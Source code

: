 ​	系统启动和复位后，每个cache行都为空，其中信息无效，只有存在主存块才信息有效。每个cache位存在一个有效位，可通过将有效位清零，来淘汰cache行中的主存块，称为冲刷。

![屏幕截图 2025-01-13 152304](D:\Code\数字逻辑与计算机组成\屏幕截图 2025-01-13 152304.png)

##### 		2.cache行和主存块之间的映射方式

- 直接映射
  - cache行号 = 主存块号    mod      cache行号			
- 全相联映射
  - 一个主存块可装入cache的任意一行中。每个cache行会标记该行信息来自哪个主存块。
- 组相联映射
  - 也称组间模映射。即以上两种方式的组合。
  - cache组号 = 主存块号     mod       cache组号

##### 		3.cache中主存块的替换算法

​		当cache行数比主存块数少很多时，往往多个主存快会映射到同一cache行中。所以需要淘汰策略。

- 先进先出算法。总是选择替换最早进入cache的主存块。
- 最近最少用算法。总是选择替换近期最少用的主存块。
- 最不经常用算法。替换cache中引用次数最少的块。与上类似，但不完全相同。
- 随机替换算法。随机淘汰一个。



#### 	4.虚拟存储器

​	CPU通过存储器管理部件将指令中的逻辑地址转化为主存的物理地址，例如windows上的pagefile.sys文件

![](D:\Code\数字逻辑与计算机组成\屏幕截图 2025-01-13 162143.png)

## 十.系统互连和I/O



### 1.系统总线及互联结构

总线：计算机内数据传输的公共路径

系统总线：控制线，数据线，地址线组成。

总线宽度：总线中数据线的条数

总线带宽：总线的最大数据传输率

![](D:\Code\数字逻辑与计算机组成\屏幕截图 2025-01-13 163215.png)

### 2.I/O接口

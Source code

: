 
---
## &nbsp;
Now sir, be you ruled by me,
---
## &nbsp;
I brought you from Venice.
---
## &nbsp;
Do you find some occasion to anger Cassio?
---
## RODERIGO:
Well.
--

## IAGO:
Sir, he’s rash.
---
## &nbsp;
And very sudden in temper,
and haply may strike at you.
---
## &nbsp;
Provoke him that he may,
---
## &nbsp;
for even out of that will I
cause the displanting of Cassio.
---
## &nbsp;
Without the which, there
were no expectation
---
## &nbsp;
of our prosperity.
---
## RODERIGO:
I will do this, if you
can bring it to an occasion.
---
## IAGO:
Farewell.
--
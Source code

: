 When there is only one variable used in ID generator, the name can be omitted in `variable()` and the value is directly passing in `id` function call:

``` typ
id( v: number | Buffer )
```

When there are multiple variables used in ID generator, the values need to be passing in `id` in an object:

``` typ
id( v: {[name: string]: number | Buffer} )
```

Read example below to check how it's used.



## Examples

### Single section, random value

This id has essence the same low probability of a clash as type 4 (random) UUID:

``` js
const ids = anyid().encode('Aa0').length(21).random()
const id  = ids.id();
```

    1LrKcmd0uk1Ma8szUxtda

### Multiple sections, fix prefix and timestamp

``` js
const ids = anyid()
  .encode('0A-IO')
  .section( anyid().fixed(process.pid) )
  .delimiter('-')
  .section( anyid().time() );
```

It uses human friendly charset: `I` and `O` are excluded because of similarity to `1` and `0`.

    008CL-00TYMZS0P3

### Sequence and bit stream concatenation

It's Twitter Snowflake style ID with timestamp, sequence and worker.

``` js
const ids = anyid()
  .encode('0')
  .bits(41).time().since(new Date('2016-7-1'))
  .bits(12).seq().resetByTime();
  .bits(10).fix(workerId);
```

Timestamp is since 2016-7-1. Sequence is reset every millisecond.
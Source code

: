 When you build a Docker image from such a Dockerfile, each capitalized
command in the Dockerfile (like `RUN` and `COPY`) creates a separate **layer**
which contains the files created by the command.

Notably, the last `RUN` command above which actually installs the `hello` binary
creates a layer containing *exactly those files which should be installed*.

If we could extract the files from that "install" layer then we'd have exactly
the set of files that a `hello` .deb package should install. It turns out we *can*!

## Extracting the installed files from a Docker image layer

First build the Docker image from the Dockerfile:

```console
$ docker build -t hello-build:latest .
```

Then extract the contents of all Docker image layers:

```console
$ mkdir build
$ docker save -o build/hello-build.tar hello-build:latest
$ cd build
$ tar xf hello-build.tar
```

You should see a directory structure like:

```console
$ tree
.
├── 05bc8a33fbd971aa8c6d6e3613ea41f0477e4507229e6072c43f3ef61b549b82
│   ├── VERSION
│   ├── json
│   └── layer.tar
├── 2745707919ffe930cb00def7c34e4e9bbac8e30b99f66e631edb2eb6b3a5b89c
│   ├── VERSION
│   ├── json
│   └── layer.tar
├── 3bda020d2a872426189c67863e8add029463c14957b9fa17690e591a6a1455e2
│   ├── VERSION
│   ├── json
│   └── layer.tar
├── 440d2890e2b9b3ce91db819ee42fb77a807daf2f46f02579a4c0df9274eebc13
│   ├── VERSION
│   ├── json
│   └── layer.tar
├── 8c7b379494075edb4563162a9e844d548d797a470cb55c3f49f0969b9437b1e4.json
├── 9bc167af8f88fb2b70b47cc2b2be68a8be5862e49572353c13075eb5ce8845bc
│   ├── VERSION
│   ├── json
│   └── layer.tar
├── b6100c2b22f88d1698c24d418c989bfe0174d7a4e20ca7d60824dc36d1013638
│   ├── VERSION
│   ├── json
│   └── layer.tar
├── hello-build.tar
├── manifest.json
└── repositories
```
════════════════
Task brief –
Type out the whole listing above exactly.

Answer area –
Source code

: ​	系统启动和复位后，每个cache行都为空，其中信息无效，只有存在主存块才信息有效。每个cache位存在一个有效位，可通过将有效位清零，来淘汰cache行中的主存块，称为冲刷。

![屏幕截图 2025-01-13 152304](D:\Code\数字逻辑与计算机组成\屏幕截图 2025-01-13 152304.png)

##### 		2.cache行和主存块之间的映射方式

- 直接映射
  - cache行号 = 主存块号    mod      cache行号			
- 全相联映射
  - 一个主存块可装入cache的任意一行中。每个cache行会标记该行信息来自哪个主存块。
- 组相联映射
  - 也称组间模映射。即以上两种方式的组合。
  - cache组号 = 主存块号     mod       cache组号

##### 		3.cache中主存块的替换算法

​		当cache行数比主存块数少很多时，往往多个主存快会映射到同一cache行中。所以需要淘汰策略。

- 先进先出算法。总是选择替换最早进入cache的主存块。
- 最近最少用算法。总是选择替换近期最少用的主存块。
- 最不经常用算法。替换cache中引用次数最少的块。与上类似，但不完全相同。
- 随机替换算法。随机淘汰一个。



#### 	4.虚拟存储器

​	CPU通过存储器管理部件将指令中的逻辑地址转化为主存的物理地址，例如windows上的pagefile.sys文件

![](D:\Code\数字逻辑与计算机组成\屏幕截图 2025-01-13 162143.png)

## 十.系统互连和I/O



### 1.系统总线及互联结构

总线：计算机内数据传输的公共路径

系统总线：控制线，数据线，地址线组成。

总线宽度：总线中数据线的条数

总线带宽：总线的最大数据传输率

![](D:\Code\数字逻辑与计算机组成\屏幕截图 2025-01-13 163215.png)

### 2.I/O接口

Source code

: 
---
## &nbsp;
Now sir, be you ruled by me,
---
## &nbsp;
I brought you from Venice.
---
## &nbsp;
Do you find some occasion to anger Cassio?
---
## RODERIGO:
Well.
--

## IAGO:
Sir, he’s rash.
---
## &nbsp;
And very sudden in temper,
and haply may strike at you.
---
## &nbsp;
Provoke him that he may,
---
## &nbsp;
for even out of that will I
cause the displanting of Cassio.
---
## &nbsp;
Without the which, there
were no expectation
---
## &nbsp;
of our prosperity.
---
## RODERIGO:
I will do this, if you
can bring it to an occasion.
---
## IAGO:
Farewell.
--
Source code

: When there is only one variable used in ID generator, the name can be omitted in `variable()` and the value is directly passing in `id` function call:

``` typ
id( v: number | Buffer )
```

When there are multiple variables used in ID generator, the values need to be passing in `id` in an object:

``` typ
id( v: {[name: string]: number | Buffer} )
```

Read example below to check how it's used.



## Examples

### Single section, random value

This id has essence the same low probability of a clash as type 4 (random) UUID:

``` js
const ids = anyid().encode('Aa0').length(21).random()
const id  = ids.id();
```

    1LrKcmd0uk1Ma8szUxtda

### Multiple sections, fix prefix and timestamp

``` js
const ids = anyid()
  .encode('0A-IO')
  .section( anyid().fixed(process.pid) )
  .delimiter('-')
  .section( anyid().time() );
```

It uses human friendly charset: `I` and `O` are excluded because of similarity to `1` and `0`.

    008CL-00TYMZS0P3

### Sequence and bit stream concatenation

It's Twitter Snowflake style ID with timestamp, sequence and worker.

``` js
const ids = anyid()
  .encode('0')
  .bits(41).time().since(new Date('2016-7-1'))
  .bits(12).seq().resetByTime();
  .bits(10).fix(workerId);
```

Timestamp is since 2016-7-1. Sequence is reset every millisecond.
Source code

: When you build a Docker image from such a Dockerfile, each capitalized
command in the Dockerfile (like `RUN` and `COPY`) creates a separate **layer**
which contains the files created by the command.

Notably, the last `RUN` command above which actually installs the `hello` binary
creates a layer containing *exactly those files which should be installed*.

If we could extract the files from that "install" layer then we'd have exactly
the set of files that a `hello` .deb package should install. It turns out we *can*!

## Extracting the installed files from a Docker image layer

First build the Docker image from the Dockerfile:

```console
$ docker build -t hello-build:latest .
```

Then extract the contents of all Docker image layers:

```console
$ mkdir build
$ docker save -o build/hello-build.tar hello-build:latest
$ cd build
$ tar xf hello-build.tar
```

You should see a directory structure like:

```console
$ tree
.
├── 05bc8a33fbd971aa8c6d6e3613ea41f0477e4507229e6072c43f3ef61b549b82
│   ├── VERSION
│   ├── json
│   └── layer.tar
├── 2745707919ffe930cb00def7c34e4e9bbac8e30b99f66e631edb2eb6b3a5b89c
│   ├── VERSION
│   ├── json
│   └── layer.tar
├── 3bda020d2a872426189c67863e8add029463c14957b9fa17690e591a6a1455e2
│   ├── VERSION
│   ├── json
│   └── layer.tar
├── 440d2890e2b9b3ce91db819ee42fb77a807daf2f46f02579a4c0df9274eebc13
│   ├── VERSION
│   ├── json
│   └── layer.tar
├── 8c7b379494075edb4563162a9e844d548d797a470cb55c3f49f0969b9437b1e4.json
├── 9bc167af8f88fb2b70b47cc2b2be68a8be5862e49572353c13075eb5ce8845bc
│   ├── VERSION
│   ├── json
│   └── layer.tar
├── b6100c2b22f88d1698c24d418c989bfe0174d7a4e20ca7d60824dc36d1013638
│   ├── VERSION
│   ├── json
│   └── layer.tar
├── hello-build.tar
├── manifest.json
└── repositories
```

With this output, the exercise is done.